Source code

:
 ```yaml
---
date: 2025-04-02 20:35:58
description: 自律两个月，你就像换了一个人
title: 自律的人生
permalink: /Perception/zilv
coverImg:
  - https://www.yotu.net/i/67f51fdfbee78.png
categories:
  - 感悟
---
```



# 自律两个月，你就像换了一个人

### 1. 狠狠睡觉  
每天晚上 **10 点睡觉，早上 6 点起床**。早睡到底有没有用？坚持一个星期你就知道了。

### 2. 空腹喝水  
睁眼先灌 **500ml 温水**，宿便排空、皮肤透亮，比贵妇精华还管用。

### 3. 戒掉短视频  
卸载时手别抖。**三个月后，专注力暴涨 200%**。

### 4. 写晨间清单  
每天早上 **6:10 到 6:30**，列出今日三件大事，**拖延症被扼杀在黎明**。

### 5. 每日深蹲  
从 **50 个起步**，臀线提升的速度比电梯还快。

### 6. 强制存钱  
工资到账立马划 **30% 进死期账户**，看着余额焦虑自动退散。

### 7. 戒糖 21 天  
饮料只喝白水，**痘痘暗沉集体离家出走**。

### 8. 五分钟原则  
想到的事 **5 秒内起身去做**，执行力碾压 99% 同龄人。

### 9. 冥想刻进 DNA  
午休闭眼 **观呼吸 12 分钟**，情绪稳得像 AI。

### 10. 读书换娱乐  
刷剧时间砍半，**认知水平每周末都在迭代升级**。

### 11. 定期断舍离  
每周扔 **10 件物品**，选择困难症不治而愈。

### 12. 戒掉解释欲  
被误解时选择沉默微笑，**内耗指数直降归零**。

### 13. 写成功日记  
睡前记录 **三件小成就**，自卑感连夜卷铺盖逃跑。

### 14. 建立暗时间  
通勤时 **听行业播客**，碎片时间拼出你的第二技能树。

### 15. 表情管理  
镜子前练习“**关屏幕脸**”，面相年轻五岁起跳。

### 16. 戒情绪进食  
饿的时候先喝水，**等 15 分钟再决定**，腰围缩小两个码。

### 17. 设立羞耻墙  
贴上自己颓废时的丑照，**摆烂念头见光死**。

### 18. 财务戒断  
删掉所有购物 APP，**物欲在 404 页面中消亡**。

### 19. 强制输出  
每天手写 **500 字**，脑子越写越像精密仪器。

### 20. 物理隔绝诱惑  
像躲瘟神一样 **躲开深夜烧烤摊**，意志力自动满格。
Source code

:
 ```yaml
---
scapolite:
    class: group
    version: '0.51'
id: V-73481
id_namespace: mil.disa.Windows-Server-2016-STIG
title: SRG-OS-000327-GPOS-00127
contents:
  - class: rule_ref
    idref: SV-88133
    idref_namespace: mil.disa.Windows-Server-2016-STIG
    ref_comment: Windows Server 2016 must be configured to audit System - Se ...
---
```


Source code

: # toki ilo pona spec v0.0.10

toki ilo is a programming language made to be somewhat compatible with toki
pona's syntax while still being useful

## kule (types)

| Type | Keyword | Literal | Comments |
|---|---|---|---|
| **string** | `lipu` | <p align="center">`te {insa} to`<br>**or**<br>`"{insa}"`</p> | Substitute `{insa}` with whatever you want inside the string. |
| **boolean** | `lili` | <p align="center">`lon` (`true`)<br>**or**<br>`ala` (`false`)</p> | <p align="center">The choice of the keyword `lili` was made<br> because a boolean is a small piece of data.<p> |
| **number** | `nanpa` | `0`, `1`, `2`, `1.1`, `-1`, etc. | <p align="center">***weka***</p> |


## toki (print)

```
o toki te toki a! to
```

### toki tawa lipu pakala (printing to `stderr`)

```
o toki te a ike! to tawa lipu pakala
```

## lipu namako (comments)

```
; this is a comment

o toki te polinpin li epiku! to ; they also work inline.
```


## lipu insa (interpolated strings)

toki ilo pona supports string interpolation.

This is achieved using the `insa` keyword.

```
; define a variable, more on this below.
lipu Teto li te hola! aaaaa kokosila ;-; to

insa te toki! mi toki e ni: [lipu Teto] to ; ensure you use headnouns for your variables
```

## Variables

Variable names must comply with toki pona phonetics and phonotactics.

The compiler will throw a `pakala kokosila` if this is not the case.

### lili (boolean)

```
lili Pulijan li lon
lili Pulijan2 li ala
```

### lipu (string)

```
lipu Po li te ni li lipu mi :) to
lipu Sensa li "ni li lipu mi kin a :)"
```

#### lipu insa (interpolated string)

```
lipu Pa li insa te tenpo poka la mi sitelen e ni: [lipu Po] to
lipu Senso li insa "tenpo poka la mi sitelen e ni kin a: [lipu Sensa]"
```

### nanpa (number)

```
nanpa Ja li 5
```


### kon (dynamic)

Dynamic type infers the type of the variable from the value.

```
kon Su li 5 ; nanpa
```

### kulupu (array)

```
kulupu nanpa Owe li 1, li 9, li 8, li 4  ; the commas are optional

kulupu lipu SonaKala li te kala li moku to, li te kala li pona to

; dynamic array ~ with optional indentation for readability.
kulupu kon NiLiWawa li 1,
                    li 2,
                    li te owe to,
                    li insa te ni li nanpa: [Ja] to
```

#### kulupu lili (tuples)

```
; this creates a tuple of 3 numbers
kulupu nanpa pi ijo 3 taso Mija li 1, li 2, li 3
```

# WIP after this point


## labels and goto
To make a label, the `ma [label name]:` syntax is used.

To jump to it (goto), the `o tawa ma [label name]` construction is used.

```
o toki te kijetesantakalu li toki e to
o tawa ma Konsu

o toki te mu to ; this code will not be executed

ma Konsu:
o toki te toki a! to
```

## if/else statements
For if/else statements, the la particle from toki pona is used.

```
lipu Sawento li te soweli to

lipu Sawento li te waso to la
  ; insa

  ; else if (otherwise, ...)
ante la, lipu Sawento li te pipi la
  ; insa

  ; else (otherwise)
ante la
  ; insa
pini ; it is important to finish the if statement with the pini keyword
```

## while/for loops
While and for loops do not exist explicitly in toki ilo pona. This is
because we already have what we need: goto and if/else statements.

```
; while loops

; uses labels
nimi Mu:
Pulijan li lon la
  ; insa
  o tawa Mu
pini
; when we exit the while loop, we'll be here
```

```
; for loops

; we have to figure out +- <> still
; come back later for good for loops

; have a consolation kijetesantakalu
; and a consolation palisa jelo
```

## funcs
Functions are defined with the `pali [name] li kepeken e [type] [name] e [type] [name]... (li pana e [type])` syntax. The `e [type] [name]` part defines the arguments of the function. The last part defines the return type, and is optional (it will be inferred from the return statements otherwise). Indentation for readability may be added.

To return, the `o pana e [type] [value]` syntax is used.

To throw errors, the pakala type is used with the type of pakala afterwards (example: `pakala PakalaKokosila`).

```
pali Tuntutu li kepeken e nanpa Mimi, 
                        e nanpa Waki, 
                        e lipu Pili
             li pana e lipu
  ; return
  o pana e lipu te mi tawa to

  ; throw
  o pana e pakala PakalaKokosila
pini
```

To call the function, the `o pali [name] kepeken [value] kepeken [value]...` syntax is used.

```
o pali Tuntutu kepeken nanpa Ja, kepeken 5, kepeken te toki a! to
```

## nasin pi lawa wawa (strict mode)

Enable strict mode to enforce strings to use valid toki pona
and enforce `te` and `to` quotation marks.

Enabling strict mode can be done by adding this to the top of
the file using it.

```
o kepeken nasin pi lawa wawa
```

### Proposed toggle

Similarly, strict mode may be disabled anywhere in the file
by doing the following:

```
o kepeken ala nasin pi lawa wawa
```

WORK INSTRUCTIONS: Taking the entries above, please repeat each one exactly.

SOLUTION TO THIS TASK:
Source code

:
 ```yaml
---
date: 2025-04-02 20:35:58
description: 自律两个月，你就像换了一个人
title: 自律的人生
permalink: /Perception/zilv
coverImg:
  - https://www.yotu.net/i/67f51fdfbee78.png
categories:
  - 感悟
---
```



# 自律两个月，你就像换了一个人

### 1. 狠狠睡觉  
每天晚上 **10 点睡觉，早上 6 点起床**。早睡到底有没有用？坚持一个星期你就知道了。

### 2. 空腹喝水  
睁眼先灌 **500ml 温水**，宿便排空、皮肤透亮，比贵妇精华还管用。

### 3. 戒掉短视频  
卸载时手别抖。**三个月后，专注力暴涨 200%**。

### 4. 写晨间清单  
每天早上 **6:10 到 6:30**，列出今日三件大事，**拖延症被扼杀在黎明**。

### 5. 每日深蹲  
从 **50 个起步**，臀线提升的速度比电梯还快。

### 6. 强制存钱  
工资到账立马划 **30% 进死期账户**，看着余额焦虑自动退散。

### 7. 戒糖 21 天  
饮料只喝白水，**痘痘暗沉集体离家出走**。

### 8. 五分钟原则  
想到的事 **5 秒内起身去做**，执行力碾压 99% 同龄人。

### 9. 冥想刻进 DNA  
午休闭眼 **观呼吸 12 分钟**，情绪稳得像 AI。

### 10. 读书换娱乐  
刷剧时间砍半，**认知水平每周末都在迭代升级**。

### 11. 定期断舍离  
每周扔 **10 件物品**，选择困难症不治而愈。

### 12. 戒掉解释欲  
被误解时选择沉默微笑，**内耗指数直降归零**。

### 13. 写成功日记  
睡前记录 **三件小成就**，自卑感连夜卷铺盖逃跑。

### 14. 建立暗时间  
通勤时 **听行业播客**，碎片时间拼出你的第二技能树。

### 15. 表情管理  
镜子前练习“**关屏幕脸**”，面相年轻五岁起跳。

### 16. 戒情绪进食  
饿的时候先喝水，**等 15 分钟再决定**，腰围缩小两个码。

### 17. 设立羞耻墙  
贴上自己颓废时的丑照，**摆烂念头见光死**。

### 18. 财务戒断  
删掉所有购物 APP，**物欲在 404 页面中消亡**。

### 19. 强制输出  
每天手写 **500 字**，脑子越写越像精密仪器。

### 20. 物理隔绝诱惑  
像躲瘟神一样 **躲开深夜烧烤摊**，意志力自动满格。
Source code

:
 ```yaml
---
scapolite:
    class: group
    version: '0.51'
id: V-73481
id_namespace: mil.disa.Windows-Server-2016-STIG
title: SRG-OS-000327-GPOS-00127
contents:
  - class: rule_ref
    idref: SV-88133
    idref_namespace: mil.disa.Windows-Server-2016-STIG
    ref_comment: Windows Server 2016 must be configured to audit System - Se ...
---
```


Source code

: # toki ilo pona spec v0.0.10

toki ilo is a programming language made to be somewhat compatible with toki
pona's syntax while still being useful

## kule (types)

| Type | Keyword | Literal | Comments |
|---|---|---|---|
| **string** | `lipu` | <p align="center">`te {insa} to`<br>**or**<br>`"{insa}"`</p> | Substitute `{insa}` with whatever you want inside the string. |
| **boolean** | `lili` | <p align="center">`lon` (`true`)<br>**or**<br>`ala` (`false`)</p> | <p align="center">The choice of the keyword `lili` was made<br> because a boolean is a small piece of data.<p> |
| **number** | `nanpa` | `0`, `1`, `2`, `1.1`, `-1`, etc. | <p align="center">***weka***</p> |


## toki (print)

```
o toki te toki a! to
```

### toki tawa lipu pakala (printing to `stderr`)

```
o toki te a ike! to tawa lipu pakala
```

## lipu namako (comments)

```
; this is a comment

o toki te polinpin li epiku! to ; they also work inline.
```


## lipu insa (interpolated strings)

toki ilo pona supports string interpolation.

This is achieved using the `insa` keyword.

```
; define a variable, more on this below.
lipu Teto li te hola! aaaaa kokosila ;-; to

insa te toki! mi toki e ni: [lipu Teto] to ; ensure you use headnouns for your variables
```

## Variables

Variable names must comply with toki pona phonetics and phonotactics.

The compiler will throw a `pakala kokosila` if this is not the case.

### lili (boolean)

```
lili Pulijan li lon
lili Pulijan2 li ala
```

### lipu (string)

```
lipu Po li te ni li lipu mi :) to
lipu Sensa li "ni li lipu mi kin a :)"
```

#### lipu insa (interpolated string)

```
lipu Pa li insa te tenpo poka la mi sitelen e ni: [lipu Po] to
lipu Senso li insa "tenpo poka la mi sitelen e ni kin a: [lipu Sensa]"
```

### nanpa (number)

```
nanpa Ja li 5
```


### kon (dynamic)

Dynamic type infers the type of the variable from the value.

```
kon Su li 5 ; nanpa
```

### kulupu (array)

```
kulupu nanpa Owe li 1, li 9, li 8, li 4  ; the commas are optional

kulupu lipu SonaKala li te kala li moku to, li te kala li pona to

; dynamic array ~ with optional indentation for readability.
kulupu kon NiLiWawa li 1,
                    li 2,
                    li te owe to,
                    li insa te ni li nanpa: [Ja] to
```

#### kulupu lili (tuples)

```
; this creates a tuple of 3 numbers
kulupu nanpa pi ijo 3 taso Mija li 1, li 2, li 3
```

# WIP after this point


## labels and goto
To make a label, the `ma [label name]:` syntax is used.

To jump to it (goto), the `o tawa ma [label name]` construction is used.

```
o toki te kijetesantakalu li toki e to
o tawa ma Konsu

o toki te mu to ; this code will not be executed

ma Konsu:
o toki te toki a! to
```

## if/else statements
For if/else statements, the la particle from toki pona is used.

```
lipu Sawento li te soweli to

lipu Sawento li te waso to la
  ; insa

  ; else if (otherwise, ...)
ante la, lipu Sawento li te pipi la
  ; insa

  ; else (otherwise)
ante la
  ; insa
pini ; it is important to finish the if statement with the pini keyword
```

## while/for loops
While and for loops do not exist explicitly in toki ilo pona. This is
because we already have what we need: goto and if/else statements.

```
; while loops

; uses labels
nimi Mu:
Pulijan li lon la
  ; insa
  o tawa Mu
pini
; when we exit the while loop, we'll be here
```

```
; for loops

; we have to figure out +- <> still
; come back later for good for loops

; have a consolation kijetesantakalu
; and a consolation palisa jelo
```

## funcs
Functions are defined with the `pali [name] li kepeken e [type] [name] e [type] [name]... (li pana e [type])` syntax. The `e [type] [name]` part defines the arguments of the function. The last part defines the return type, and is optional (it will be inferred from the return statements otherwise). Indentation for readability may be added.

To return, the `o pana e [type] [value]` syntax is used.

To throw errors, the pakala type is used with the type of pakala afterwards (example: `pakala PakalaKokosila`).

```
pali Tuntutu li kepeken e nanpa Mimi, 
                        e nanpa Waki, 
                        e lipu Pili
             li pana e lipu
  ; return
  o pana e lipu te mi tawa to

  ; throw
  o pana e pakala PakalaKokosila
pini
```

To call the function, the `o pali [name] kepeken [value] kepeken [value]...` syntax is used.

```
o pali Tuntutu kepeken nanpa Ja, kepeken 5, kepeken te toki a! to
```

## nasin pi lawa wawa (strict mode)

Enable strict mode to enforce strings to use valid toki pona
and enforce `te` and `to` quotation marks.

Enabling strict mode can be done by adding this to the top of
the file using it.

```
o kepeken nasin pi lawa wawa
```

### Proposed toggle

Similarly, strict mode may be disabled anywhere in the file
by doing the following:

```
o kepeken ala nasin pi lawa wawa
```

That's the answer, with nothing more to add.